The Board of Supervisors unanimously approved a resolution Tuesday that urges the sheriff not to participate in a detainer-notification system that asks jails to let Immigration Customs and Enforcement officials know when an inmate of interest is being released, reported the Associated Press.
The city had been under pressure from critics of its policies on immigrants after Kathryn Steinle, 32, a tourist from Pleasanton, Calif., was fatally shot in the chest in July while walking with her father along San Fancisco’s storied waterfront.
The man accused of the shooting, Juan Francisco Lopez-Sanchez, is an unauthorized immigrant who has been deported to Mexico five times for various felonies, including drug charges, and had been released from a San Francisco jail shortly before the killing, according to the New York Times.
“All of us in this room agree that the death of Kathryn Steinle was senseless and tragic, but what many of us disagree on is the role — if any — that San Francisco’s existing sanctuary and due-process-for-all” ordinances played in the event, Supervisor Malia Cohen said to cheers from the crowd that gathered for the meeting.

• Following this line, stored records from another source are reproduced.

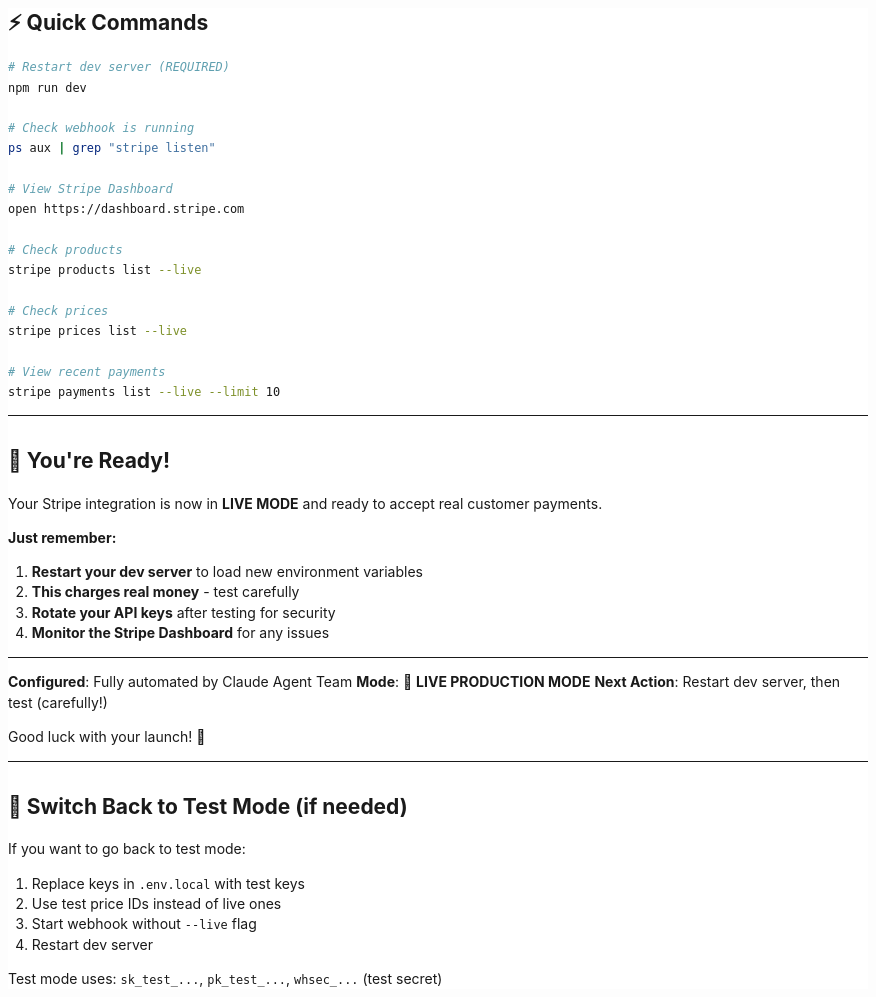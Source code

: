 ## ⚡ Quick Commands

```bash
# Restart dev server (REQUIRED)
npm run dev

# Check webhook is running
ps aux | grep "stripe listen"

# View Stripe Dashboard
open https://dashboard.stripe.com

# Check products
stripe products list --live

# Check prices
stripe prices list --live

# View recent payments
stripe payments list --live --limit 10
```

---

## 🎉 You're Ready!

Your Stripe integration is now in **LIVE MODE** and ready to accept real customer payments.

**Just remember:**
1. **Restart your dev server** to load new environment variables
2. **This charges real money** - test carefully
3. **Rotate your API keys** after testing for security
4. **Monitor the Stripe Dashboard** for any issues

---

**Configured**: Fully automated by Claude Agent Team
**Mode**: 🔴 **LIVE PRODUCTION MODE**
**Next Action**: Restart dev server, then test (carefully!)

Good luck with your launch! 🚀

---

## 🔄 Switch Back to Test Mode (if needed)

If you want to go back to test mode:

1. Replace keys in `.env.local` with test keys
2. Use test price IDs instead of live ones
3. Start webhook without `--live` flag
4. Restart dev server

Test mode uses: `sk_test_...`, `pk_test_...`, `whsec_...` (test secret)
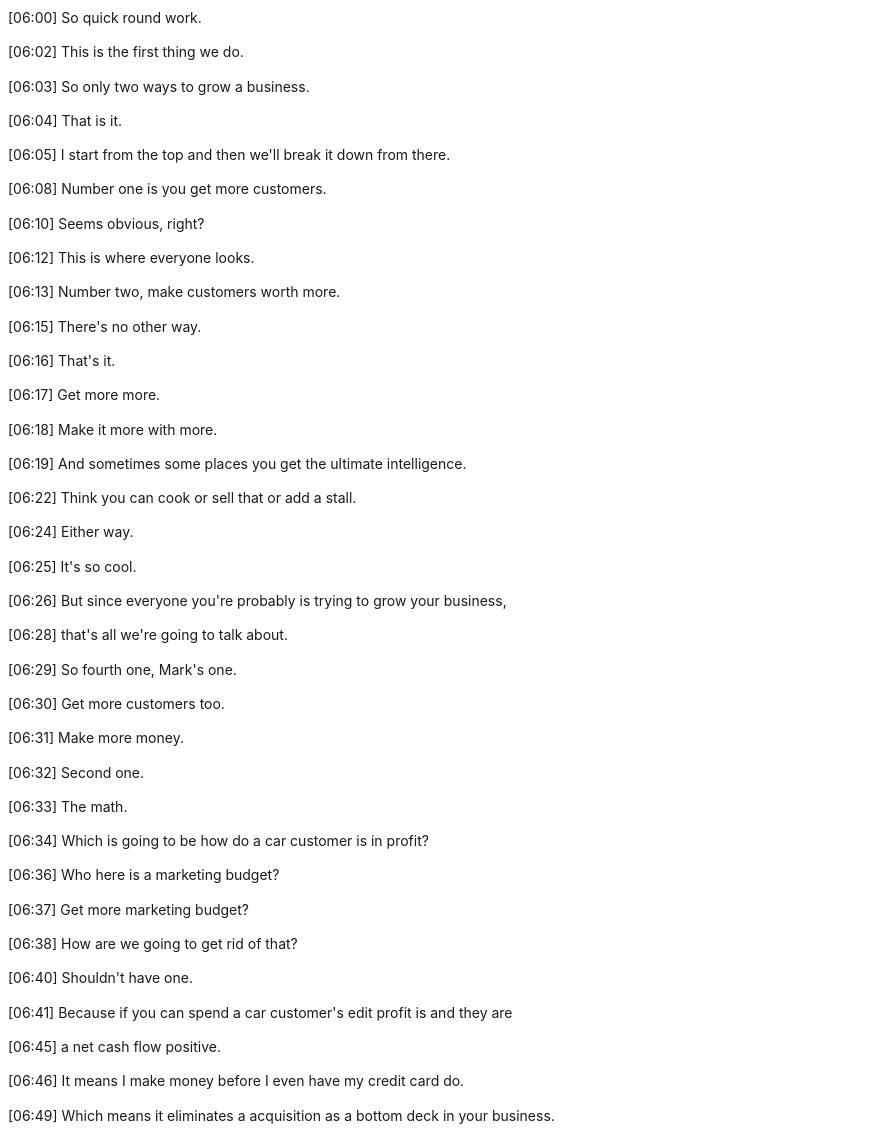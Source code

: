 [06:00] So quick round work.

[06:02] This is the first thing we do.

[06:03] So only two ways to grow a business.

[06:04] That is it.

[06:05] I start from the top and then we'll break it down from there.

[06:08] Number one is you get more customers.

[06:10] Seems obvious, right?

[06:12] This is where everyone looks.

[06:13] Number two, make customers worth more.

[06:15] There's no other way.

[06:16] That's it.

[06:17] Get more more.

[06:18] Make it more with more.

[06:19] And sometimes some places you get the ultimate intelligence.

[06:22] Think you can cook or sell that or add a stall.

[06:24] Either way.

[06:25] It's so cool.

[06:26] But since everyone you're probably is trying to grow your business,

[06:28] that's all we're going to talk about.

[06:29] So fourth one, Mark's one.

[06:30] Get more customers too.

[06:31] Make more money.

[06:32] Second one.

[06:33] The math.

[06:34] Which is going to be how do a car customer is in profit?

[06:36] Who here is a marketing budget?

[06:37] Get more marketing budget?

[06:38] How are we going to get rid of that?

[06:40] Shouldn't have one.

[06:41] Because if you can spend a car customer's edit profit is and they are

[06:45] a net cash flow positive.

[06:46] It means I make money before I even have my credit card do.

[06:49] Which means it eliminates a acquisition as a bottom deck in your business.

Critics of the decision, such as Roy Beck, director of anti-immigration organization NumbersUSA, find it “frightening” that supervisors sided with immigrants who are in the country illegally “rather than public safety.”
San Francisco established itself as a sanctuary city in 1989 when it passed an ordinance that bans city officials from enforcing immigration laws or asking about immigration status unless required by law or court order. A follow-up ordinance in 2013 allows detention only under a court order targeting violent felons.